##### Listed entries #####

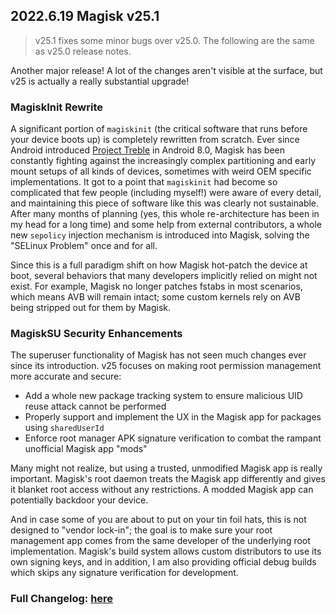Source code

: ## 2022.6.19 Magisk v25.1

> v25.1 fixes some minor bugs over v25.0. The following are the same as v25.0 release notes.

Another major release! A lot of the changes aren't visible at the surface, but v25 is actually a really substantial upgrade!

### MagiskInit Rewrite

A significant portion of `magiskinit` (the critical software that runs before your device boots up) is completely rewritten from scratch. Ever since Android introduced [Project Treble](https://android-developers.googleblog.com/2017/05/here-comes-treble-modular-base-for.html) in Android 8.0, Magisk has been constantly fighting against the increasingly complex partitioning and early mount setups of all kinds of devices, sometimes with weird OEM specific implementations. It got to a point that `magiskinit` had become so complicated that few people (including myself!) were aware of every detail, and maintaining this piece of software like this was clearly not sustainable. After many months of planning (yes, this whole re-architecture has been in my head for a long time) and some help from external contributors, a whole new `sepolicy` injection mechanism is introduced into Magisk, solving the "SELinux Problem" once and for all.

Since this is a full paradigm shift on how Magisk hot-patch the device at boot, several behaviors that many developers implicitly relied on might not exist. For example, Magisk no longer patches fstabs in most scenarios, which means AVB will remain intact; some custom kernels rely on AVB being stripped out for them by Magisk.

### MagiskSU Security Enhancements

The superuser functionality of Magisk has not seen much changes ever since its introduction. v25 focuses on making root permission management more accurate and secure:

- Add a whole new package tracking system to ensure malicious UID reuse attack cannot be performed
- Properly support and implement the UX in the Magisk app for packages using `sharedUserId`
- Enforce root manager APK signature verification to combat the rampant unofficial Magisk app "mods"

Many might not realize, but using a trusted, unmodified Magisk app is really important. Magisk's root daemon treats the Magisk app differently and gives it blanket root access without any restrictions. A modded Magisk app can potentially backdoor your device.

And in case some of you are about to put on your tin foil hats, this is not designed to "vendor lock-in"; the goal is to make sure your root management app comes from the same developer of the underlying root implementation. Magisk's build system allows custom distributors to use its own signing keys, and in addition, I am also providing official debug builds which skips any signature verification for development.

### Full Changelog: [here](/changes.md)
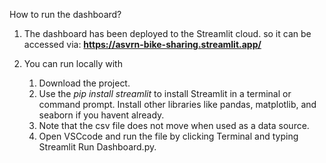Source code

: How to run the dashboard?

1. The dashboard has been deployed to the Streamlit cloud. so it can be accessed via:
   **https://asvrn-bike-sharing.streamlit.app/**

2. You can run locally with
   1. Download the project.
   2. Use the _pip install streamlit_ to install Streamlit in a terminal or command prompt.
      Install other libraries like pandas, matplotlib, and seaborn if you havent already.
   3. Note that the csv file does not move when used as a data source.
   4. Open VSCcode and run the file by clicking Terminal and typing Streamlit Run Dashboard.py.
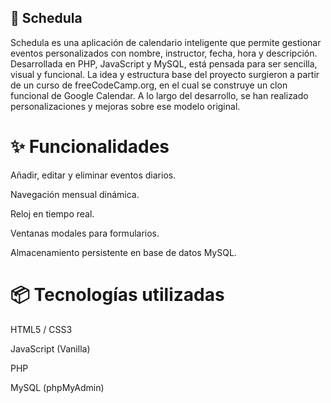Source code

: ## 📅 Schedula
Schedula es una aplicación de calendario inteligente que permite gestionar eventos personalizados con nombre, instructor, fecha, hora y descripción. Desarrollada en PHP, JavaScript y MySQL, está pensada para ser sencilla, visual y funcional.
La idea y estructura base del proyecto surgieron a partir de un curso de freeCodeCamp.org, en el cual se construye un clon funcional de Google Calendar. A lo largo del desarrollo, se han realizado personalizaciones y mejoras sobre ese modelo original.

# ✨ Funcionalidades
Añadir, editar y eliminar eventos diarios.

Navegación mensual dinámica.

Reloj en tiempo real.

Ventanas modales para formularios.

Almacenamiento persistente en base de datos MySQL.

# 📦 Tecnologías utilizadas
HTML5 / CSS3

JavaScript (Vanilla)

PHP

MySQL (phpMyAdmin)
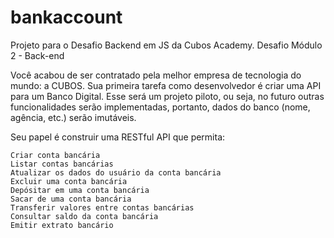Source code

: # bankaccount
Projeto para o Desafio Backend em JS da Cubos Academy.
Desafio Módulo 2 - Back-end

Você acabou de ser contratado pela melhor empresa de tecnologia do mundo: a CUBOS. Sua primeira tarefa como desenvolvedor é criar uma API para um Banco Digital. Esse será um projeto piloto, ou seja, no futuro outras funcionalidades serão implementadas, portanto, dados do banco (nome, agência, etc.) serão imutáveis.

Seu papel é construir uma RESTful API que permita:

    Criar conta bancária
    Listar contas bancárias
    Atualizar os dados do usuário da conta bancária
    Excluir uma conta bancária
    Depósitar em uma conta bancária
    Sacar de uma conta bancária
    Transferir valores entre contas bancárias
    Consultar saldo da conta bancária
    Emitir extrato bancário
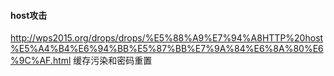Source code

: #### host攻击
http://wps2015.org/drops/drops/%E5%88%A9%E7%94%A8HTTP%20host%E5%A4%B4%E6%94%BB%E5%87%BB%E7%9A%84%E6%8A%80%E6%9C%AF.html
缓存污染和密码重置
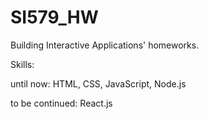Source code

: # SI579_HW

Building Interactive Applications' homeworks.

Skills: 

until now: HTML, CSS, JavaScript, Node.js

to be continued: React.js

#####

(Your goal)
Restate every line of the data above word for word, with the images removed.

(Task response)
Source code

: ## 2022.6.19 Magisk v25.1

> v25.1 fixes some minor bugs over v25.0. The following are the same as v25.0 release notes.

Another major release! A lot of the changes aren't visible at the surface, but v25 is actually a really substantial upgrade!

### MagiskInit Rewrite

A significant portion of `magiskinit` (the critical software that runs before your device boots up) is completely rewritten from scratch. Ever since Android introduced [Project Treble](https://android-developers.googleblog.com/2017/05/here-comes-treble-modular-base-for.html) in Android 8.0, Magisk has been constantly fighting against the increasingly complex partitioning and early mount setups of all kinds of devices, sometimes with weird OEM specific implementations. It got to a point that `magiskinit` had become so complicated that few people (including myself!) were aware of every detail, and maintaining this piece of software like this was clearly not sustainable. After many months of planning (yes, this whole re-architecture has been in my head for a long time) and some help from external contributors, a whole new `sepolicy` injection mechanism is introduced into Magisk, solving the "SELinux Problem" once and for all.

Since this is a full paradigm shift on how Magisk hot-patch the device at boot, several behaviors that many developers implicitly relied on might not exist. For example, Magisk no longer patches fstabs in most scenarios, which means AVB will remain intact; some custom kernels rely on AVB being stripped out for them by Magisk.

### MagiskSU Security Enhancements

The superuser functionality of Magisk has not seen much changes ever since its introduction. v25 focuses on making root permission management more accurate and secure:

- Add a whole new package tracking system to ensure malicious UID reuse attack cannot be performed
- Properly support and implement the UX in the Magisk app for packages using `sharedUserId`
- Enforce root manager APK signature verification to combat the rampant unofficial Magisk app "mods"

Many might not realize, but using a trusted, unmodified Magisk app is really important. Magisk's root daemon treats the Magisk app differently and gives it blanket root access without any restrictions. A modded Magisk app can potentially backdoor your device.

And in case some of you are about to put on your tin foil hats, this is not designed to "vendor lock-in"; the goal is to make sure your root management app comes from the same developer of the underlying root implementation. Magisk's build system allows custom distributors to use its own signing keys, and in addition, I am also providing official debug builds which skips any signature verification for development.

### Full Changelog: [here](/changes.md)
Source code

: How to run the dashboard?

1. The dashboard has been deployed to the Streamlit cloud. so it can be accessed via:
   **https://asvrn-bike-sharing.streamlit.app/**

2. You can run locally with
   1. Download the project.
   2. Use the _pip install streamlit_ to install Streamlit in a terminal or command prompt.
      Install other libraries like pandas, matplotlib, and seaborn if you havent already.
   3. Note that the csv file does not move when used as a data source.
   4. Open VSCcode and run the file by clicking Terminal and typing Streamlit Run Dashboard.py.
Source code

: ## 📅 Schedula
Schedula es una aplicación de calendario inteligente que permite gestionar eventos personalizados con nombre, instructor, fecha, hora y descripción. Desarrollada en PHP, JavaScript y MySQL, está pensada para ser sencilla, visual y funcional.
La idea y estructura base del proyecto surgieron a partir de un curso de freeCodeCamp.org, en el cual se construye un clon funcional de Google Calendar. A lo largo del desarrollo, se han realizado personalizaciones y mejoras sobre ese modelo original.

# ✨ Funcionalidades
Añadir, editar y eliminar eventos diarios.

Navegación mensual dinámica.

Reloj en tiempo real.

Ventanas modales para formularios.

Almacenamiento persistente en base de datos MySQL.

# 📦 Tecnologías utilizadas
HTML5 / CSS3

JavaScript (Vanilla)

PHP

MySQL (phpMyAdmin)
Source code

: # bankaccount
Projeto para o Desafio Backend em JS da Cubos Academy.
Desafio Módulo 2 - Back-end

Você acabou de ser contratado pela melhor empresa de tecnologia do mundo: a CUBOS. Sua primeira tarefa como desenvolvedor é criar uma API para um Banco Digital. Esse será um projeto piloto, ou seja, no futuro outras funcionalidades serão implementadas, portanto, dados do banco (nome, agência, etc.) serão imutáveis.

Seu papel é construir uma RESTful API que permita:

    Criar conta bancária
    Listar contas bancárias
    Atualizar os dados do usuário da conta bancária
    Excluir uma conta bancária
    Depósitar em uma conta bancária
    Sacar de uma conta bancária
    Transferir valores entre contas bancárias
    Consultar saldo da conta bancária
    Emitir extrato bancário
Source code

: #### host攻击
http://wps2015.org/drops/drops/%E5%88%A9%E7%94%A8HTTP%20host%E5%A4%B4%E6%94%BB%E5%87%BB%E7%9A%84%E6%8A%80%E6%9C%AF.html
缓存污染和密码重置
Source code

: # SI579_HW

Building Interactive Applications' homeworks.

Skills: 

until now: HTML, CSS, JavaScript, Node.js

to be continued: React.js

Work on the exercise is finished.